[[ GIVEN RECORDS, beginning ]]

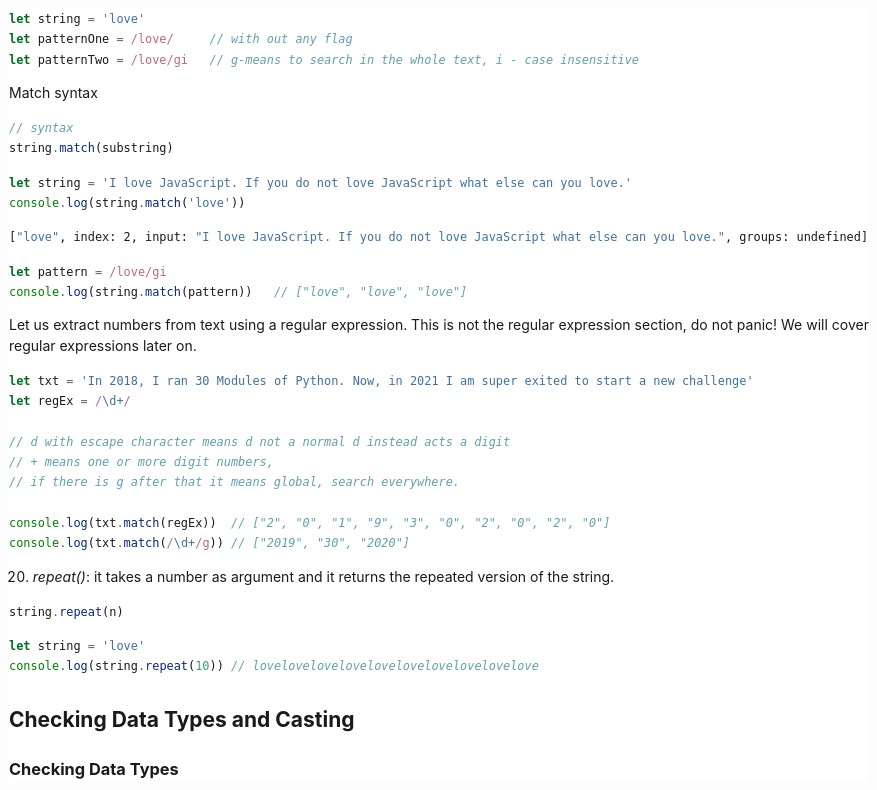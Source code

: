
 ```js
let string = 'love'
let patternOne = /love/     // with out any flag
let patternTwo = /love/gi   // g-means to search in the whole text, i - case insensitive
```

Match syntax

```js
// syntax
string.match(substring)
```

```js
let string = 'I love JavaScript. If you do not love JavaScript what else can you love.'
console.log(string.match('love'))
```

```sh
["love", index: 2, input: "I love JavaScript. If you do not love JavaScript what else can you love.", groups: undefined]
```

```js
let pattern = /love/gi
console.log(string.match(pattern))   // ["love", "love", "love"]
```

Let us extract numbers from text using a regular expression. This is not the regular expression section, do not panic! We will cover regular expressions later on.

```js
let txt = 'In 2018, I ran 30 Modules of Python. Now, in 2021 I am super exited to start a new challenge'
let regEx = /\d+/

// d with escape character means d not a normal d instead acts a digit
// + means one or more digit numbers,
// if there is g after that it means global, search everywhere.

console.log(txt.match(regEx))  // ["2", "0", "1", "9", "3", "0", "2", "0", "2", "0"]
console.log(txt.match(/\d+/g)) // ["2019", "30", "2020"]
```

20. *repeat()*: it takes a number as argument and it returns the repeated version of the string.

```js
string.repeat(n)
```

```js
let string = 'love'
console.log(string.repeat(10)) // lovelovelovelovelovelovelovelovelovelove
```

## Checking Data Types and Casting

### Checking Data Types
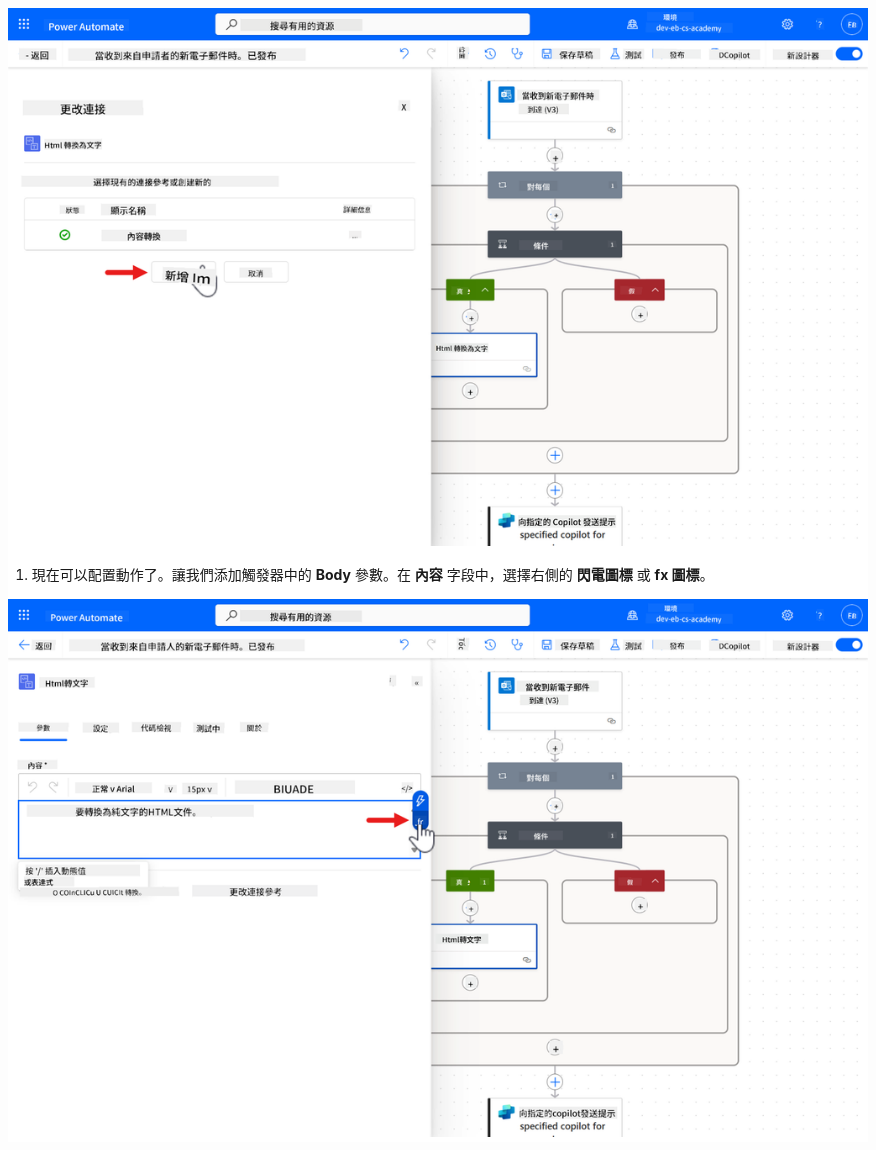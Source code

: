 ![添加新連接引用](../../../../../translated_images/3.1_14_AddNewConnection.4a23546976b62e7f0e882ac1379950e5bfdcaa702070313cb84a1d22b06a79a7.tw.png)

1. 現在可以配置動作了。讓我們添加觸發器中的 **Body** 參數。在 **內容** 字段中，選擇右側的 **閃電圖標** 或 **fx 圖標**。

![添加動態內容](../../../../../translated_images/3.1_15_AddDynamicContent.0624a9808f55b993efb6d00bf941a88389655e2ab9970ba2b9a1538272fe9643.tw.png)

[[ GIVEN RECORDS, end ]]
[[ GIVEN RECORDS, beginning ]]

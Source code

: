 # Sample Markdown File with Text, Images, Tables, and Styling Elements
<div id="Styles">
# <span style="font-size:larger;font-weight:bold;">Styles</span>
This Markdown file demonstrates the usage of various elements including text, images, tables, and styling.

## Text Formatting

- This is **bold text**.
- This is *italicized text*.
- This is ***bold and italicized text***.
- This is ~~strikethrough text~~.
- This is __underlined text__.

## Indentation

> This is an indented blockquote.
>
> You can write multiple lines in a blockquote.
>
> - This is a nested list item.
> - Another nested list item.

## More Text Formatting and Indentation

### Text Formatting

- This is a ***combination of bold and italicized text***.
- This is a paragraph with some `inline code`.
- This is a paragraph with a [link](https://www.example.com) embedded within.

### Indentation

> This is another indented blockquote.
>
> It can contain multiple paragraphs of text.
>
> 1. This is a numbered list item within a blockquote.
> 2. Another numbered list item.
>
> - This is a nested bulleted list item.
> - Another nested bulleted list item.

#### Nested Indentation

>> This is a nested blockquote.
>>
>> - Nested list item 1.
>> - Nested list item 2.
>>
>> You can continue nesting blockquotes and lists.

[[ GIVEN RECORDS, end ]]
[[ GIVEN RECORDS, beginning ]]

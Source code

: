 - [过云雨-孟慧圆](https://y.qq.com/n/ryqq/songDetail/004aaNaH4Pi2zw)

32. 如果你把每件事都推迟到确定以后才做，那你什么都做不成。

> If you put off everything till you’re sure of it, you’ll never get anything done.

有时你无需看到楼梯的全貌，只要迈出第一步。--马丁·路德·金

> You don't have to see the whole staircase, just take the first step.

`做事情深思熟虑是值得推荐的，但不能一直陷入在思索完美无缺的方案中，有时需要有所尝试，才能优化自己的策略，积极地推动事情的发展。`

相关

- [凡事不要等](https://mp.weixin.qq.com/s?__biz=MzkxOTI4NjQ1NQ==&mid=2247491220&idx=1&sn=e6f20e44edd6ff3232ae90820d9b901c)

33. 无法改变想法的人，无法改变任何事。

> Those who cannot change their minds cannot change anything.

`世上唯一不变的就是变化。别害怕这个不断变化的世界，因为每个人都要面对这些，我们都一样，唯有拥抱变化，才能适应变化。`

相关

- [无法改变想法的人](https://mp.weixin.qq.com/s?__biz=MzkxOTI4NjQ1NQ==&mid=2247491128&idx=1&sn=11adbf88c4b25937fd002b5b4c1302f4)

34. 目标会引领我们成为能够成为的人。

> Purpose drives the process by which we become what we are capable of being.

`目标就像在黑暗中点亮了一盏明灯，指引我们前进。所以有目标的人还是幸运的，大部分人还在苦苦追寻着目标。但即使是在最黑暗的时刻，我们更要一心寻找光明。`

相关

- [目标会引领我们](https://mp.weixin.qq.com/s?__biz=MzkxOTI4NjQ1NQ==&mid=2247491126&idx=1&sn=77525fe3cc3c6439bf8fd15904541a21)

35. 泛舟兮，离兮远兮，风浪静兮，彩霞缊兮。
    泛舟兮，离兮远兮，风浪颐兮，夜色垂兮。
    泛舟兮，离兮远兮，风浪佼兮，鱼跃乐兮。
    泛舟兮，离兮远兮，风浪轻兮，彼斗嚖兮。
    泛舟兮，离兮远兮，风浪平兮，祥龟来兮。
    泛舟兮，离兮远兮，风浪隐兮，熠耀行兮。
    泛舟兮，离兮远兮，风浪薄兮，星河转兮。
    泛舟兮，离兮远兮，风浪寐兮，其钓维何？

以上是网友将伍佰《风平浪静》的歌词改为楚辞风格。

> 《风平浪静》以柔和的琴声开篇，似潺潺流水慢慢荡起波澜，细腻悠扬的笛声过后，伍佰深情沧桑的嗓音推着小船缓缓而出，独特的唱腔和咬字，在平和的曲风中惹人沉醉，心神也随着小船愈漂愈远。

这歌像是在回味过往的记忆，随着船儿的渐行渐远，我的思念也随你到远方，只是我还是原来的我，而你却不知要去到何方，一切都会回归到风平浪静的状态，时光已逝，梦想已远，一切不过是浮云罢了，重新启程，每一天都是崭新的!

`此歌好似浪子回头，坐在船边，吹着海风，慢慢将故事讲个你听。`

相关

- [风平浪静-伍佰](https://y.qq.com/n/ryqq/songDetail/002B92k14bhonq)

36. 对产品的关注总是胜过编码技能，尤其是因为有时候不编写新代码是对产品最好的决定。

[[ GIVEN RECORDS, end ]]

== GOAL OF THE EXERCISE ==
Here the output must be the lines above from the line with "## More Text Formatting and Indentation" to the line with "blockquotes and lists.", both included, duplicated word for word and nothing else.

== RESPONSE BOX ==
## More Text Formatting and Indentation

### Text Formatting

- This is a ***combination of bold and italicized text***.
- This is a paragraph with some `inline code`.
- This is a paragraph with a [link](https://www.example.com) embedded within.

### Indentation

> This is another indented blockquote.
>
> It can contain multiple paragraphs of text.
>
> 1. This is a numbered list item within a blockquote.
> 2. Another numbered list item.
>
> - This is a nested bulleted list item.
> - Another nested bulleted list item.

#### Nested Indentation

>> This is a nested blockquote.
>>
>> - Nested list item 1.
>> - Nested list item 2.
>>
>> You can continue nesting blockquotes and lists.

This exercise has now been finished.